The Burglar Who Studied Spinoza - By Lawrence Block
Around five-thirty I put down the book I’d been reading and started shooing customers out of the store. The book was by Robert B. Parker, and its hero was a private detective named Spenser who compensated for his lack of a first name by being terribly physical. Every couple of chapters would find him jogging around Boston or lifting weights or finding some other way to court a heart attack or a hernia. I was getting exhausted just reading about him.
My customers shooed easily enough, one pausing to buy the volume of poetry he’d been browsing, the rest melting off like a light frost on a sunny morning. I shlepped my bargain table inside (“All books 40¢ / 3 for $1”), flicked off the lights, let myself out, closed the door, locked it, drew the steel gates across the door and windows, locked them, and Barnegat Books was bedded down for the night.
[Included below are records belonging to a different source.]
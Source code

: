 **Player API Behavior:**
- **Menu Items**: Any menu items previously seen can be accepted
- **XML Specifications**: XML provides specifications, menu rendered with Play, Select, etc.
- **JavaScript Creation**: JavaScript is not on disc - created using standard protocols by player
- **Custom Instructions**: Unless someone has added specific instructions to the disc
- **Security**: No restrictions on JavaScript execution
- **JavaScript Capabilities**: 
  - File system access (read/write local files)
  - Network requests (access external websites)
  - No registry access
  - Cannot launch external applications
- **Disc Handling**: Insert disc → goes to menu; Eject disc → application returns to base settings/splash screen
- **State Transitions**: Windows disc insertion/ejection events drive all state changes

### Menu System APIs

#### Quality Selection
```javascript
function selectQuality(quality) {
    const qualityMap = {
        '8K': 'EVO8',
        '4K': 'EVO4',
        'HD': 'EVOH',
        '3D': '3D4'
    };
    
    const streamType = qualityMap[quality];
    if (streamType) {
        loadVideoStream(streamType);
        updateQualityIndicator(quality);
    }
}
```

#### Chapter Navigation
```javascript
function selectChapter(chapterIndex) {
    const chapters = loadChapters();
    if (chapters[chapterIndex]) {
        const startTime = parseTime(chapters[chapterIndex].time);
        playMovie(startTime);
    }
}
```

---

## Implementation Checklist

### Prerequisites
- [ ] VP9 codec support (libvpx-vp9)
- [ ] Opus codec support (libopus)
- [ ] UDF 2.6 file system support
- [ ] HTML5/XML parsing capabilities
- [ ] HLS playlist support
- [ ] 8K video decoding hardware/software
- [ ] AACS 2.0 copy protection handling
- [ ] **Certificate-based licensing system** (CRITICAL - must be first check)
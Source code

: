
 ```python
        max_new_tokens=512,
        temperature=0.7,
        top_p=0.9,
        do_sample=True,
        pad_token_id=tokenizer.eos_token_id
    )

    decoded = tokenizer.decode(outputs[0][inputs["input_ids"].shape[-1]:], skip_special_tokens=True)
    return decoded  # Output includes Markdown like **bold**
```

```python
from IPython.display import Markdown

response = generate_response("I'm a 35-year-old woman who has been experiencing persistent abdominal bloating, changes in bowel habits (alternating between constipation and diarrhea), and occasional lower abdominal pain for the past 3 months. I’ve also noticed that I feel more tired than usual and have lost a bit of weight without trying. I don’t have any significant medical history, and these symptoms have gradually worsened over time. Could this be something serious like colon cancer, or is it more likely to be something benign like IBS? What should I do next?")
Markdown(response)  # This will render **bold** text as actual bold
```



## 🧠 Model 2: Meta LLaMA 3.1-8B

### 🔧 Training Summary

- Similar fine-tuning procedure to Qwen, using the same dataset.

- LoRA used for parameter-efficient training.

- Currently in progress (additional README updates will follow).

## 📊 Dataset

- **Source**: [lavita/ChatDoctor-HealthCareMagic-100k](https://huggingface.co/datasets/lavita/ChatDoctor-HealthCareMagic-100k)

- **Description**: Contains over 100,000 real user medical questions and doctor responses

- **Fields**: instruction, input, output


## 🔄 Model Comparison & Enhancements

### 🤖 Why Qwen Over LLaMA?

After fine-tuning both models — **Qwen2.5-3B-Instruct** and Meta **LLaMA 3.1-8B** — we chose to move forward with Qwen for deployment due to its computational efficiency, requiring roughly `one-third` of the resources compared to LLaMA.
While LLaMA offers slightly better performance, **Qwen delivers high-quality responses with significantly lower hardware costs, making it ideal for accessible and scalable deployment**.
My shop was closed. It was time to get down to business.
The store is on East Eleventh Street between University Place and Broadway. Two doors east is the Poodle Factory. I let myself in, heralded by the tinkling of the door chimes, and Carolyn Kaiser’s head emerged from the curtain at the back. “Hi, Bern,” she said. “Get comfy. I’ll be right out.”
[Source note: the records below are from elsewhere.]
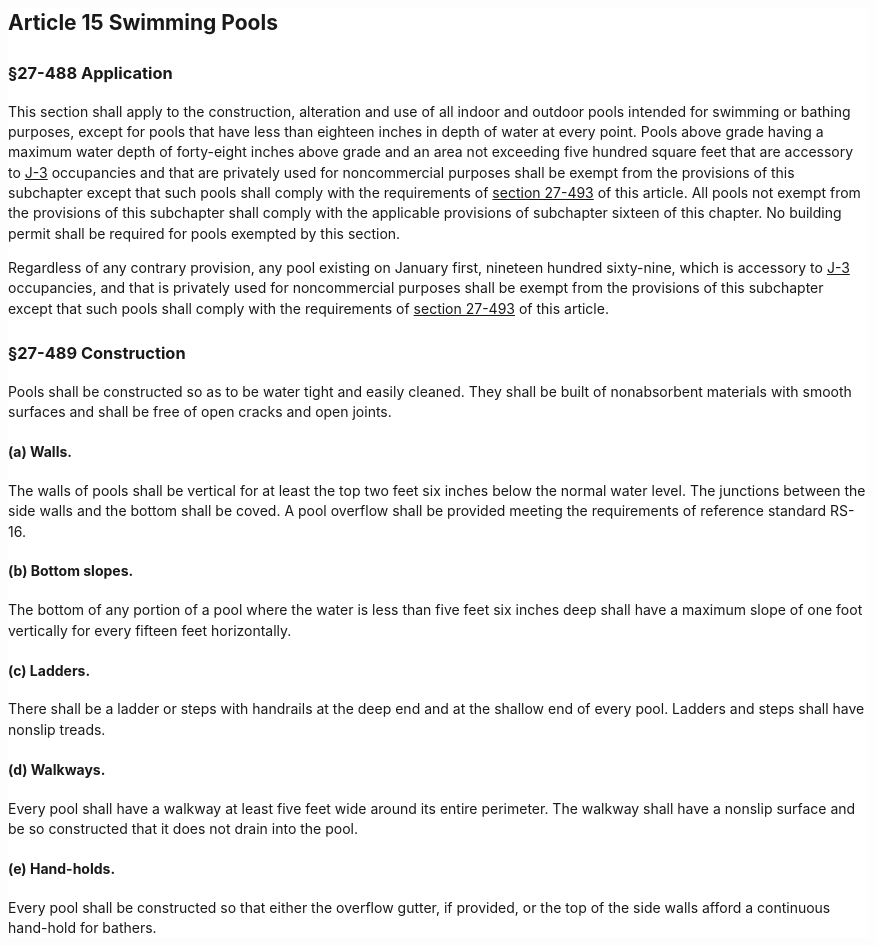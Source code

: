 ## **Article 15 Swimming Pools**

### **§27-488 Application**

This section shall apply to the construction, alteration and use of all indoor and outdoor pools intended for swimming or bathing purposes, except for pools that have less than eighteen inches in depth of water at every point. Pools above grade having a maximum water depth of forty-eight inches above grade and an area not exceeding five hundred square feet that are accessory to [J-3](https://up.codes/viewer/new_york_city/nyc-building-code-1968-v1/chapter/3/occupancy-and-construction-classification#§27-266) occupancies and that are privately used for noncommercial purposes shall be exempt from the provisions of this subchapter except that such pools shall comply with the requirements of [section 27-493](https://up.codes/viewer/new_york_city/nyc-building-code-1968-v1/chapter/7/special-uses-and-occupancies#§27-493) of this article. All pools not exempt from the provisions of this subchapter shall comply with the applicable provisions of subchapter sixteen of this chapter. No building permit shall be required for pools exempted by this section.

Regardless of any contrary provision, any pool existing on January first, nineteen hundred sixty-nine, which is accessory to [J-3](https://up.codes/viewer/new_york_city/nyc-building-code-1968-v1/chapter/3/occupancy-and-construction-classification#§27-266) occupancies, and that is privately used for noncommercial purposes shall be exempt from the provisions of this subchapter except that such pools shall comply with the requirements of [section 27-493](https://up.codes/viewer/new_york_city/nyc-building-code-1968-v1/chapter/7/special-uses-and-occupancies#§27-493) of this article.

### **§27-489 Construction**

Pools shall be constructed so as to be water tight and easily cleaned. They shall be built of nonabsorbent materials with smooth surfaces and shall be free of open cracks and open joints.

#### (a) Walls. 

The walls of pools shall be vertical for at least the top two feet six inches below the normal water level. The junctions between the side walls and the bottom shall be coved. A pool overflow shall be provided meeting the requirements of reference standard RS-16.

#### (b) Bottom slopes.

The bottom of any portion of a pool where the water is less than five feet six inches deep shall have a maximum slope of one foot vertically for every fifteen feet horizontally.

#### (c) Ladders. 

There shall be a ladder or steps with handrails at the deep end and at the shallow end of every pool. Ladders and steps shall have nonslip treads.

#### (d) Walkways. 

Every pool shall have a walkway at least five feet wide around its entire perimeter. The walkway shall have a nonslip surface and be so constructed that it does not drain into the pool.

#### (e) Hand-holds. 

Every pool shall be constructed so that either the overflow gutter, if provided, or the top of the side walls afford a continuous hand-hold for bathers.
I arranged myself on a pillow sofa and started leafing through a copy of a trade journal called The Pet Dealer, which was about what you’d expect. I thought maybe I’d see a picture of a Bouvier des Flandres, but no such luck. I was still trying when Carolyn came in carrying a very small dog the color of Old Crow and soda.
“That’s not a Bouvier des Flandres,” I said.
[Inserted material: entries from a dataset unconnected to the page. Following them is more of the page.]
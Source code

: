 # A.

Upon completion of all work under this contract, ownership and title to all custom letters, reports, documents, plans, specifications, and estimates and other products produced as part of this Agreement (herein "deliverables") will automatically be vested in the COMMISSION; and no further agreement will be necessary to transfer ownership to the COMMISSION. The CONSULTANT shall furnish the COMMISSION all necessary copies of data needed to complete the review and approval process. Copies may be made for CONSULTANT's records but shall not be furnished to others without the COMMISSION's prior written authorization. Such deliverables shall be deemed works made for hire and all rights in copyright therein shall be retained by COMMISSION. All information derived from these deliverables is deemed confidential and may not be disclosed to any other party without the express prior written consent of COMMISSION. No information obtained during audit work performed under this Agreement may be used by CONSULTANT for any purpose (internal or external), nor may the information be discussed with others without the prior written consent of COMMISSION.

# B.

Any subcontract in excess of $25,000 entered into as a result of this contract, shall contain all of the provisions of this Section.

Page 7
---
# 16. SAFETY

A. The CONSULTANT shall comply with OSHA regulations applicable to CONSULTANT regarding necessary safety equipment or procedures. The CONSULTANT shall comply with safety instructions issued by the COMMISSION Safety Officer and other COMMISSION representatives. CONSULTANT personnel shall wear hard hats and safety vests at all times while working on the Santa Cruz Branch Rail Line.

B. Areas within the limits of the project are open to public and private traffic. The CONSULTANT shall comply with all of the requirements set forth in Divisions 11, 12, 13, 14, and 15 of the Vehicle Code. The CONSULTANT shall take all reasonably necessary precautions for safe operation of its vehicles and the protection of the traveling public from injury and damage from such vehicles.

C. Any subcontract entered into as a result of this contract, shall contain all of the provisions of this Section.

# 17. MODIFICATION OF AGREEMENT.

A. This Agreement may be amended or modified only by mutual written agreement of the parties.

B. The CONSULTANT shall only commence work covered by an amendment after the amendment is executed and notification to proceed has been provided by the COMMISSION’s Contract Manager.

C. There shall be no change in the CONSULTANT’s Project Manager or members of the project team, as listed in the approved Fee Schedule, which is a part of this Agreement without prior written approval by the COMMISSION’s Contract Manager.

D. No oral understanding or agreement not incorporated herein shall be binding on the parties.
“No kidding,” said Carolyn. She stood the little thing up on a table and commenced fluffing him. He looked fluffy enough to start with. “This is Prince Valiant, Bernie. He’s a poodle.”
“I didn’t know poodles came that small.”
“They keep making them smaller. He’s a miniature, but he’s actually smaller than the usual run of minis. I think the Japanese are getting into the field. I think they’re doing something cunning with transistors.”
Carolyn doesn’t normally do short jokes for fear of casting the first stone. If she wore high heels she might hit five-one, but she doesn’t. She has Dutch-cut dark-brown hair and Delft-blue eyes, and she’s built along the lines of a fire hydrant, no mean asset in the dog-grooming trade.
“Poor Prince,” she said. “The breeders keep picking out runts and cross-breeding them until they come up with something like this. And of course they breed for color, too. Prince Val’s not just a mini poodle. He’s an apricot mini poodle. Where the hell’s his owner, anyway? What time is it?”
“Quarter to six.”
“She’s fifteen minutes late. Another fifteen and I’m locking up.”
“What’ll you do with Prince Valiant? Bring him home with you?”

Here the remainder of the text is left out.